_YOUR OBJECTIVE:_ Pictures stay out of your copy, but everything else in the records below must be repeated exactly.

_DATA:_

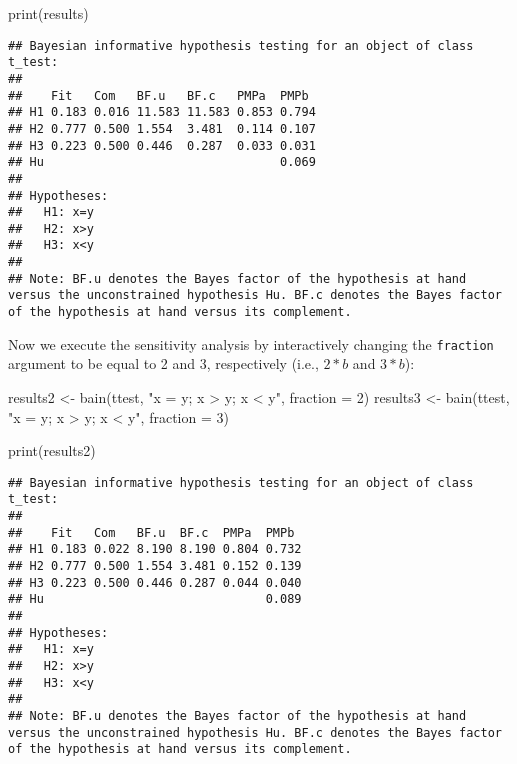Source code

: \documentclass[
]{book}
\newenvironment{Shaded}{\begin{snugshade}}{\end{snugshade}}
\newcommand{\AttributeTok}[1]{\textcolor[rgb]{0.77,0.63,0.00}{#1}}
\newcommand{\DecValTok}[1]{\textcolor[rgb]{0.00,0.00,0.81}{#1}}
\newcommand{\FunctionTok}[1]{\textcolor[rgb]{0.00,0.00,0.00}{#1}}
\newcommand{\NormalTok}[1]{#1}
\newcommand{\OtherTok}[1]{\textcolor[rgb]{0.56,0.35,0.01}{#1}}
\newcommand{\StringTok}[1]{\textcolor[rgb]{0.31,0.60,0.02}{#1}}
\begin{document}
\begin{Shaded}
\begin{Highlighting}[]
\FunctionTok{print}\NormalTok{(results)}
\end{Highlighting}
\end{Shaded}

\begin{verbatim}
## Bayesian informative hypothesis testing for an object of class t_test:
## 
##    Fit   Com   BF.u   BF.c   PMPa  PMPb 
## H1 0.183 0.016 11.583 11.583 0.853 0.794
## H2 0.777 0.500 1.554  3.481  0.114 0.107
## H3 0.223 0.500 0.446  0.287  0.033 0.031
## Hu                                 0.069
## 
## Hypotheses:
##   H1: x=y
##   H2: x>y
##   H3: x<y
## 
## Note: BF.u denotes the Bayes factor of the hypothesis at hand versus the unconstrained hypothesis Hu. BF.c denotes the Bayes factor of the hypothesis at hand versus its complement.
\end{verbatim}

Now we execute the sensitivity analysis by interactively changing the \texttt{fraction} argument to be equal to 2 and 3, respectively (i.e., \(2*b\) and \(3*b\)):

\begin{Shaded}
\begin{Highlighting}[]
\NormalTok{results2 }\OtherTok{\textless{}{-}} \FunctionTok{bain}\NormalTok{(ttest, }\StringTok{"x = y; x \textgreater{} y; x \textless{} y"}\NormalTok{, }\AttributeTok{fraction =} \DecValTok{2}\NormalTok{)}
\NormalTok{results3 }\OtherTok{\textless{}{-}} \FunctionTok{bain}\NormalTok{(ttest, }\StringTok{"x = y; x \textgreater{} y; x \textless{} y"}\NormalTok{, }\AttributeTok{fraction =} \DecValTok{3}\NormalTok{)}
\end{Highlighting}
\end{Shaded}

\begin{Shaded}
\begin{Highlighting}[]
\FunctionTok{print}\NormalTok{(results2)}
\end{Highlighting}
\end{Shaded}

\begin{verbatim}
## Bayesian informative hypothesis testing for an object of class t_test:
## 
##    Fit   Com   BF.u  BF.c  PMPa  PMPb 
## H1 0.183 0.022 8.190 8.190 0.804 0.732
## H2 0.777 0.500 1.554 3.481 0.152 0.139
## H3 0.223 0.500 0.446 0.287 0.044 0.040
## Hu                               0.089
## 
## Hypotheses:
##   H1: x=y
##   H2: x>y
##   H3: x<y
## 
## Note: BF.u denotes the Bayes factor of the hypothesis at hand versus the unconstrained hypothesis Hu. BF.c denotes the Bayes factor of the hypothesis at hand versus its complement.
\end{verbatim}
\end{document}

_RESULT BELOW:_
Source code

: \documentclass[
]{book}
\newenvironment{Shaded}{\begin{snugshade}}{\end{snugshade}}
\newcommand{\AttributeTok}[1]{\textcolor[rgb]{0.77,0.63,0.00}{#1}}
\newcommand{\DecValTok}[1]{\textcolor[rgb]{0.00,0.00,0.81}{#1}}
\newcommand{\FunctionTok}[1]{\textcolor[rgb]{0.00,0.00,0.00}{#1}}
\newcommand{\NormalTok}[1]{#1}
\newcommand{\OtherTok}[1]{\textcolor[rgb]{0.56,0.35,0.01}{#1}}
\newcommand{\StringTok}[1]{\textcolor[rgb]{0.31,0.60,0.02}{#1}}
\begin{document}
\begin{Shaded}
\begin{Highlighting}[]
\FunctionTok{print}\NormalTok{(results)}
\end{Highlighting}
\end{Shaded}

\begin{verbatim}
## Bayesian informative hypothesis testing for an object of class t_test:
## 
##    Fit   Com   BF.u   BF.c   PMPa  PMPb 
## H1 0.183 0.016 11.583 11.583 0.853 0.794
## H2 0.777 0.500 1.554  3.481  0.114 0.107
## H3 0.223 0.500 0.446  0.287  0.033 0.031
## Hu                                 0.069
## 
## Hypotheses:
##   H1: x=y
##   H2: x>y
##   H3: x<y
## 
## Note: BF.u denotes the Bayes factor of the hypothesis at hand versus the unconstrained hypothesis Hu. BF.c denotes the Bayes factor of the hypothesis at hand versus its complement.
\end{verbatim}

Now we execute the sensitivity analysis by interactively changing the \texttt{fraction} argument to be equal to 2 and 3, respectively (i.e., \(2*b\) and \(3*b\)):

\begin{Shaded}
\begin{Highlighting}[]
\NormalTok{results2 }\OtherTok{\textless{}{-}} \FunctionTok{bain}\NormalTok{(ttest, }\StringTok{"x = y; x \textgreater{} y; x \textless{} y"}\NormalTok{, }\AttributeTok{fraction =} \DecValTok{2}\NormalTok{)}
\NormalTok{results3 }\OtherTok{\textless{}{-}} \FunctionTok{bain}\NormalTok{(ttest, }\StringTok{"x = y; x \textgreater{} y; x \textless{} y"}\NormalTok{, }\AttributeTok{fraction =} \DecValTok{3}\NormalTok{)}
\end{Highlighting}
\end{Shaded}

\begin{Shaded}
\begin{Highlighting}[]
\FunctionTok{print}\NormalTok{(results2)}
\end{Highlighting}
\end{Shaded}

\begin{verbatim}
## Bayesian informative hypothesis testing for an object of class t_test:
## 
##    Fit   Com   BF.u  BF.c  PMPa  PMPb 
## H1 0.183 0.022 8.190 8.190 0.804 0.732
## H2 0.777 0.500 1.554 3.481 0.152 0.139
## H3 0.223 0.500 0.446 0.287 0.044 0.040
## Hu                               0.089
## 
## Hypotheses:
##   H1: x=y
##   H2: x>y
##   H3: x<y
## 
## Note: BF.u denotes the Bayes factor of the hypothesis at hand versus the unconstrained hypothesis Hu. BF.c denotes the Bayes factor of the hypothesis at hand versus its complement.
\end{verbatim}
\end{document}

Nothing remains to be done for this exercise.